This post is more than 5 years old
96 Posts
0
2042
re-allocate clar_r5_perofrmance pool - WINNT file system
The performance of our file systems on SATA is quite acceptable.
We have a storage pool on high performace drives. We would like to use it for SAN. It resides on two 4+1 RAID groups.
There is a WINNT file system on this storage pool. Is this one of the Celerra defaults?
If so, can it be moved?
Thanks...
dynamox
1 Rookie
1 Rookie
•
20.4K Posts
0
June 7th, 2012 14:00
Take a look at this solution: emc69252
Rainer_EMC
8.6K Posts
0
May 23rd, 2012 18:00
If you mean the system LUNs - then no
landog1
96 Posts
0
June 7th, 2012 11:00
I do not mean the system LUNs.
There are Windows Security Event Logs visible in Windows Computer Management on this particular Celerra. The Event logs are stored on the WINNT file system. This file system holds just the security.evt file in the path: \WINNT\system32\config
Rainer_EMC
8.6K Posts
0
June 7th, 2012 12:00
I would suggest to contact your local EMC PS or CS guy
It sounds like you are referring the the Celerra CIFS servers event logs
These can be moved – see the CIFS manual
However they are by default on the rootfs of the data mover.

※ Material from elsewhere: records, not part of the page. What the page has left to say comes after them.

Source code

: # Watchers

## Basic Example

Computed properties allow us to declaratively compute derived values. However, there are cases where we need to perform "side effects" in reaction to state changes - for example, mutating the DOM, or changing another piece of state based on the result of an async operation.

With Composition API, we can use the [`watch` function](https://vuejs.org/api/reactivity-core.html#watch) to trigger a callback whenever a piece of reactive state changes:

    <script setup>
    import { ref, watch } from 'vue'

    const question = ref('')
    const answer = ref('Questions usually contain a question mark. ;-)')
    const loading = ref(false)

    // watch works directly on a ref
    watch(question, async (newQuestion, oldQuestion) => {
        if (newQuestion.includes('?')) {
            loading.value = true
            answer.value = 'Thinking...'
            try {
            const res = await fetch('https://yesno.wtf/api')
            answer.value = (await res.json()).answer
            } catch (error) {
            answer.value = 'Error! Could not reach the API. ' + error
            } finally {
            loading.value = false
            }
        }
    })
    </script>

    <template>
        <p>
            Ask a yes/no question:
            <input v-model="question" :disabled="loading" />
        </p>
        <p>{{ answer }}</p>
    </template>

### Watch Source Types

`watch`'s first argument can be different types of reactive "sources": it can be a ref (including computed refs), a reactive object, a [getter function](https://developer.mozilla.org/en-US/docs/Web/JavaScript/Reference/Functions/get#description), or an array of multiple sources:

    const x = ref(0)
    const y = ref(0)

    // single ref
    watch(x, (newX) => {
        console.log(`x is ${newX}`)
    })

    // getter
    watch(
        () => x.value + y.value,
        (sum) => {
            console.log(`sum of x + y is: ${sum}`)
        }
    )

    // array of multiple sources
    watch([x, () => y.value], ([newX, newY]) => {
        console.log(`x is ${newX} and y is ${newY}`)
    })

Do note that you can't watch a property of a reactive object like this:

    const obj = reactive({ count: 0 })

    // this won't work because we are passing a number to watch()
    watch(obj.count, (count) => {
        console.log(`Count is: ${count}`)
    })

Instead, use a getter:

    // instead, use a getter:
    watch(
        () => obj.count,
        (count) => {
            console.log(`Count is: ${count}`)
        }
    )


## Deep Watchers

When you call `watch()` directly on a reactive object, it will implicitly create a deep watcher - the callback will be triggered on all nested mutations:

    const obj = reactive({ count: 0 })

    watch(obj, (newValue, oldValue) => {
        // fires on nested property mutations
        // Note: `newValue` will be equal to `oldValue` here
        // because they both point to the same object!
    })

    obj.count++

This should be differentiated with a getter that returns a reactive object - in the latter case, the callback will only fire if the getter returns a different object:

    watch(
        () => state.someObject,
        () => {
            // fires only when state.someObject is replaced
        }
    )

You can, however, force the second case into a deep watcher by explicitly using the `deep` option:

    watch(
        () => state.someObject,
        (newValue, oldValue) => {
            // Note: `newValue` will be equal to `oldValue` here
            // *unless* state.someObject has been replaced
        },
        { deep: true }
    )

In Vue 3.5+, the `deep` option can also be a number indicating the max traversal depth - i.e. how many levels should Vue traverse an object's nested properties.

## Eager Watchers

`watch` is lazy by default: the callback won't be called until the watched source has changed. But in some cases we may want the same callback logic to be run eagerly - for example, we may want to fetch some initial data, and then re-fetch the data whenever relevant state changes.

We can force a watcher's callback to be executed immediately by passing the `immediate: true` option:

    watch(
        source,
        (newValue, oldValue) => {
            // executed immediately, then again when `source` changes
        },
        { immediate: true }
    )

In order to move that you need to work directly with EMC support.
Rainer
dynamox
1 Rookie
1 Rookie
•
20.4K Posts
0
June 7th, 2012 13:00
very well could be, to feed data form security logs to varonis application. What is the mount point name of that file system ?
Rainer_EMC
8.6K Posts
0
June 7th, 2012 13:00
If that was case – then by understanding the CIFS event relocation procedure in the CIFS manual and looking at the registry it could be confirmed
Takes some work though – more than just posting very little info on the forum
dynamox
1 Rookie
1 Rookie
•
20.4K Posts
0
June 7th, 2012 13:00
yep, it was increased so that it would not overwrite itself so often ..an in order to increase it you have to move it to an external file system.
landog1
96 Posts
0
June 7th, 2012 13:00
When I asked EMC Support about them, they said I had to purchase consulting.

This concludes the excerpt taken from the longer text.